- _Work required_:
The response must consist of the records below, copied exactly.

- _Data_:

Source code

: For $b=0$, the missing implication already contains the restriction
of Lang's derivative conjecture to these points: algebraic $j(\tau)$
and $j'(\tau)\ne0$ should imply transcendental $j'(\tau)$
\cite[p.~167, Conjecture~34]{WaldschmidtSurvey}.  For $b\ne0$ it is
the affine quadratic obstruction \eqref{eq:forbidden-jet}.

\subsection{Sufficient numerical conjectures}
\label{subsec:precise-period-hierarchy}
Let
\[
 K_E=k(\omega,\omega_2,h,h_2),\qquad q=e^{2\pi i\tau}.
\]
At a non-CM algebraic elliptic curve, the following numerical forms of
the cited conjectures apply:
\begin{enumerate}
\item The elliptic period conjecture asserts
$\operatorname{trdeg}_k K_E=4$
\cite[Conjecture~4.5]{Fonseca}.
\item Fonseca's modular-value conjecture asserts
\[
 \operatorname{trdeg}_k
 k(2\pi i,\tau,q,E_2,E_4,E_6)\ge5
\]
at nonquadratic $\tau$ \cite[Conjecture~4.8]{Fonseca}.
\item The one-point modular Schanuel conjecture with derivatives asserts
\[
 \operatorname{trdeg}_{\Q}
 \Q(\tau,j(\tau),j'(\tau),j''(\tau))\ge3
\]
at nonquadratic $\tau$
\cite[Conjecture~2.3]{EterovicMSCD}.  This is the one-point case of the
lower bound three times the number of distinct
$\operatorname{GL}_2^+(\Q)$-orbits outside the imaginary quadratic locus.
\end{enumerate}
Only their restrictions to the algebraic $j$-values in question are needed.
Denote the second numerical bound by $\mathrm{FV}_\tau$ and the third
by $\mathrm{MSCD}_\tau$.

- _Task response_:
Source code

: For $b=0$, the missing implication already contains the restriction
of Lang's derivative conjecture to these points: algebraic $j(\tau)$
and $j'(\tau)\ne0$ should imply transcendental $j'(\tau)$
\cite[p.~167, Conjecture~34]{WaldschmidtSurvey}.  For $b\ne0$ it is
the affine quadratic obstruction \eqref{eq:forbidden-jet}.

\subsection{Sufficient numerical conjectures}
\label{subsec:precise-period-hierarchy}
Let
\[
 K_E=k(\omega,\omega_2,h,h_2),\qquad q=e^{2\pi i\tau}.
\]
At a non-CM algebraic elliptic curve, the following numerical forms of
the cited conjectures apply:
\begin{enumerate}
\item The elliptic period conjecture asserts
$\operatorname{trdeg}_k K_E=4$
\cite[Conjecture~4.5]{Fonseca}.
\item Fonseca's modular-value conjecture asserts
\[
 \operatorname{trdeg}_k
 k(2\pi i,\tau,q,E_2,E_4,E_6)\ge5
\]
at nonquadratic $\tau$ \cite[Conjecture~4.8]{Fonseca}.
\item The one-point modular Schanuel conjecture with derivatives asserts
\[
 \operatorname{trdeg}_{\Q}
 \Q(\tau,j(\tau),j'(\tau),j''(\tau))\ge3
\]
at nonquadratic $\tau$
\cite[Conjecture~2.3]{EterovicMSCD}.  This is the one-point case of the
lower bound three times the number of distinct
$\operatorname{GL}_2^+(\Q)$-orbits outside the imaginary quadratic locus.
\end{enumerate}
Only their restrictions to the algebraic $j$-values in question are needed.
Denote the second numerical bound by $\mathrm{FV}_\tau$ and the third
by $\mathrm{MSCD}_\tau$.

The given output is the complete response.